If we have interests only on a closed form solution, we will meet a number of important limitations when solving complex problems.
- First, because of computational complexity it is not easy for the recent approach to find a solution for more than third order polynomial equations or for equations including non-linear functions.
- Second, by simplification in order to reduce the complexity of the given problems we lose accuracy in its solution. For high level complexity problems, we simplify the given problems so as to be less order polynomials or to be linear equations. By doing that, the complex problems change to solvable problems at the expense of accuracy loss.
- Third, we have also difficulty to solve multiple conditional problems especially when the number of conditions are more than two. We can solve the multiple conditional problems using Lagrange multiplication, which has also computational limitation.
We can overcome these limitations by the computer simulation approach. The computer simulation can solve complex problems with high order polynomials, nonlinear equations and many conditions. However, traditional mathematicians do not tend to rely on the computer simulation results because they think it is unproved yet. It is obvious that the computer simulation may provide solutions associated only for a number of given situations because we can run the simulation for all situations. However, it is also wonder whether the closed form solution applicable for all cases without limitation.

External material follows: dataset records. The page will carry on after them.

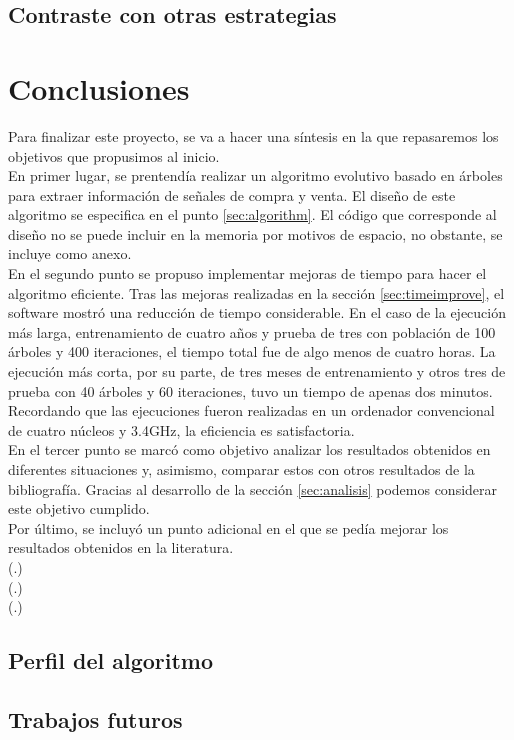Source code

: \subsection{Contraste con otras estrategias}


\newpage

\section{Conclusiones}
Para finalizar este proyecto, se va a hacer una s\'intesis en la que repasaremos los objetivos que propusimos al inicio.\\

En primer lugar, se prentend\'ia realizar un algoritmo evolutivo basado en \'arboles para extraer informaci\'on de se\~nales de compra y venta. El dise\~no de este algoritmo se especifica en el punto \ref{sec:algorithm}. El c\'odigo que corresponde al dise\~no no se puede incluir en la memoria por motivos de espacio, no obstante, se incluye como anexo.\\

En el segundo punto se propuso implementar mejoras de tiempo para hacer el algoritmo eficiente. Tras las mejoras realizadas en la secci\'on \ref{sec:timeimprove}, el software mostr\'o una reducci\'on de tiempo considerable. En el caso de la ejecuci\'on m\'as larga, entrenamiento de cuatro a\~nos y prueba de tres con poblaci\'on de 100 \'arboles y 400 iteraciones, el tiempo total fue de algo menos de cuatro horas. La ejecuci\'on m\'as corta, por su parte, de tres meses de entrenamiento y otros tres de prueba con 40 \'arboles y 60 iteraciones, tuvo un tiempo de apenas dos minutos. Recordando que las ejecuciones fueron realizadas en un ordenador convencional de cuatro n\'ucleos y 3.4GHz, la eficiencia es satisfactoria.\\

En el tercer punto se marc\'o como objetivo analizar los resultados obtenidos en diferentes situaciones y, asimismo, comparar estos con otros resultados de la bibliograf\'ia. Gracias al desarrollo de la secci\'on \ref{sec:analisis} podemos considerar este objetivo cumplido.\\

Por \'ultimo, se incluy\'o un punto adicional en el que se ped\'ia mejorar los resultados obtenidos en la literatura.\\

(.)\\

(.)\\

(.)\\


\subsection{Perfil del algoritmo}



\subsection{Trabajos futuros}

Many Japan paper associations are interested in experimental results while western paper associations give less attention to the experimental results without theoretical analysis, i.e., the computer simulation. We now need to rethink which is a better way for the future research between the theoretical approach and experimental approach.

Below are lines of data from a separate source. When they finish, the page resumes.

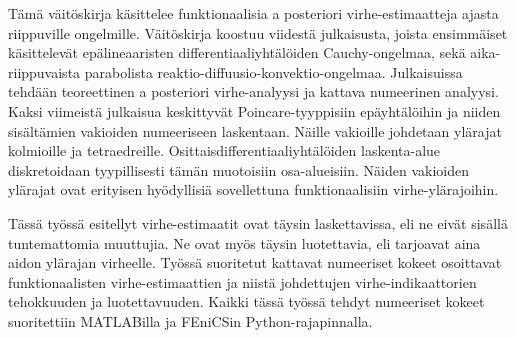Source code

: \finnishsummary


T\"am\"a v\"ait\"oskirja k\"asittelee funktionaalisia a posteriori virhe-estimaatteja ajasta riippuville ongelmille. V\"ait\"oskirja koostuu viidest\"a julkaisusta, joista ensimm\"aiset k\"asittelev\"at ep\"alineaaristen differentiaaliyht\"al\"oiden Cauchy-ongelmaa, sek\"a aika-riippuvaista parabolista reaktio-diffuusio-konvektio-ongelmaa. Julkaisuissa tehd\"a\"an teoreettinen a posteriori virhe-analyysi ja kattava numeerinen analyysi. Kaksi viimeist\"a julkaisua keskittyv\"at Poincare-tyyppisiin ep\"ayht\"al\"oihin ja niiden sis\"alt\"amien vakioiden numeeriseen laskentaan. N\"aille vakioille johdetaan yl\"arajat kolmioille ja tetraedreille. Osittaisdifferentiaaliyht\"al\"oiden laskenta-alue diskretoidaan tyypillisesti t\"am\"an muotoisiin osa-alueisiin. N\"aiden vakioiden yl\"arajat ovat erityisen hy\"odyllisi\"a sovellettuna funktionaalisiin virhe-yl\"arajoihin.

T\"ass\"a ty\"oss\"a esitellyt virhe-estimaatit ovat t\"aysin laskettavissa, eli ne eiv\"at sis\"all\"a tuntemattomia muuttujia. Ne ovat my\"os t\"aysin luotettavia, eli tarjoavat aina aidon yl\"arajan virheelle. Ty\"oss\"a suoritetut kattavat numeeriset kokeet osoittavat funktionaalisten virhe-estimaattien ja niist\"a johdettujen virhe-indikaattorien tehokkuuden ja luotettavuuden. Kaikki t\"ass\"a ty\"oss\"a tehdyt numeeriset kokeet suoritettiin MATLABilla ja FEniCSin Python-rajapinnalla.

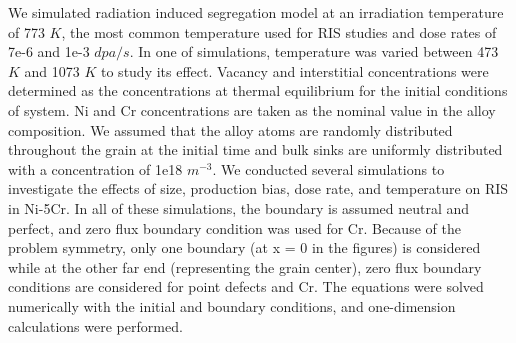 \documentclass[utf8]{frontiersSCNS} %
\begin{document}
We simulated radiation induced segregation model at an irradiation temperature of 773 $K$, the most common temperature used for RIS studies \citep{allen_thermal_2007,wharry_systematic_2013,barnard_ab_2014,barr_grain_2015} and dose rates of 7e-6 and 1e-3 $dpa/s$. In one of simulations, temperature was varied between 473 $K$ and 1073 $K$ to study its effect. Vacancy and interstitial concentrations were determined as the concentrations at thermal equilibrium for the initial conditions of system. Ni and Cr concentrations are taken as the nominal value in the alloy composition. We assumed that the alloy atoms are randomly distributed throughout the grain at the initial time and bulk sinks are uniformly distributed with a concentration of 1e18 $m^{-3}$. We conducted several simulations to investigate the effects of size, production bias, dose rate, and temperature on RIS in Ni-5Cr. In all of these simulations, the boundary is assumed neutral and perfect, and zero flux boundary condition was used for Cr. Because of the problem symmetry, only one boundary (at x = 0 in the figures) is considered while at the other far end (representing the grain center), zero flux boundary conditions are considered for point defects and Cr. The equations were solved numerically with the initial and boundary conditions, and one-dimension calculations were performed.
\end{document}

Philosophical Consideration Edit
Based on Plato's cave, many ancient researchers think that the principle can overcome our limited empirical results. They have forgotten that their new principle is designed based on their empirical results, even usually derived from a part of the results. It is true that we can not see real things because of our limited senses. For example, we can not see somebody in a dark night while the beyond red-light equipment enables us to monitor humans in a deep dark night. The principle designed based on the limited empirical results could not represents every facts we have not monitored before.